┏━━
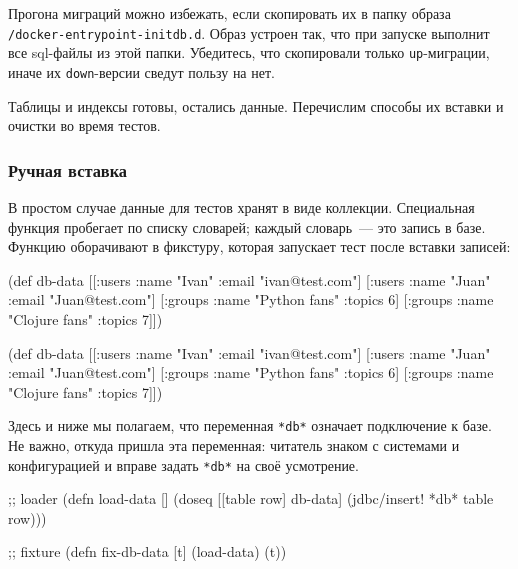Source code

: Прогона миграций можно избежать, если скопировать их в папку образа
\texttt{/docker-entry\-point-initdb.d}. Образ устроен так, что при запуске
выполнит все sql-файлы из этой папки. Убедитесь, что скопировали только
\verb|up|-миграции, иначе их \verb|down|-версии сведут пользу на нет.

Таблицы и индексы готовы, остались данные. Перечислим способы их вставки и
очистки во время тестов.

\subsubsection*{Ручная вставка}

В простом случае данные для тестов хранят в виде коллекции. Специальная функция
пробегает по списку словарей; каждый словарь~--- это запись в базе. Функцию
оборачивают в фикстуру, которая запускает тест после вставки записей:

\ifx\DEVICETYPE\MOBILE

\begin{english}
  \begin{clojure}
(def db-data
 [[:users {:name "Ivan"
           :email "ivan@test.com"}]
  [:users {:name "Juan"
           :email "Juan@test.com"}]
  [:groups {:name "Python fans"
            :topics 6}]
  [:groups {:name "Clojure fans"
            :topics 7}]])
  \end{clojure}
\end{english}

\else

\begin{english}
  \begin{clojure}
(def db-data
  [[:users {:name "Ivan" :email "ivan@test.com"}]
   [:users {:name "Juan" :email "Juan@test.com"}]
   [:groups {:name "Python fans" :topics 6}]
   [:groups {:name "Clojure fans" :topics 7}]])
  \end{clojure}
\end{english}

\fi


Здесь и ниже мы полагаем, что переменная \verb|*db*| означает подключение к
базе. Не важно, откуда пришла эта переменная: читатель знаком с системами и
конфигурацией и вправе задать \verb|*db*| на своё усмотрение.

\begin{english}
  \begin{clojure}
;; loader
(defn load-data []
  (doseq [[table row] db-data]
    (jdbc/insert! *db* table row)))

;; fixture
(defn fix-db-data [t]
  (load-data)
  (t))
  \end{clojure}
\end{english}

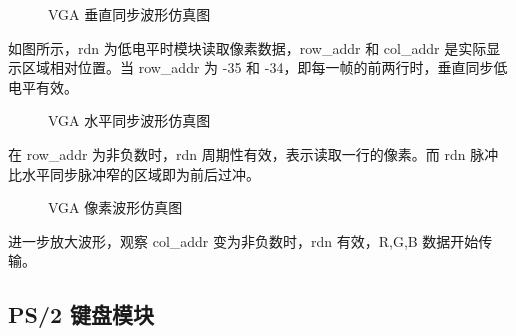 \documentclass[hyperref,UTF8,12pt,a4paper]{ctexart}
\begin{document}
\begin{figure}[H]
\centering
{}
\caption{VGA 垂直同步波形仿真图}
\end{figure}

如图所示，rdn 为低电平时模块读取像素数据，row\_addr 和 col\_addr
是实际显示区域相对位置。当 row\_addr 为 -35 和
-34，即每一帧的前两行时，垂直同步低电平有效。

\begin{figure}[H]
\centering
{}
\caption{VGA 水平同步波形仿真图}
\end{figure}

在 row\_addr 为非负数时，rdn 周期性有效，表示读取一行的像素。而 rdn
脉冲比水平同步脉冲窄的区域即为前后过冲。

\begin{figure}[H]
\centering
{}
\caption{VGA 像素波形仿真图}
\end{figure}

进一步放大波形，观察 col\_addr 变为非负数时，rdn 有效，R,G,B
数据开始传输。

\hypertarget{ps2-ux952eux76d8ux6a21ux5757}{%
\subsection{PS/2 键盘模块}\label{ps2-ux952eux76d8ux6a21ux5757}}
\end{document}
┗━━
= WORK INSTRUCTION =
Identify each line in the entries with the word "data" and copy it.

= TASK RESPONSE =
(def db-data
(def db-data
(defn load-data []
  (doseq [[table row] db-data]
(defn fix-db-data [t]
  (load-data)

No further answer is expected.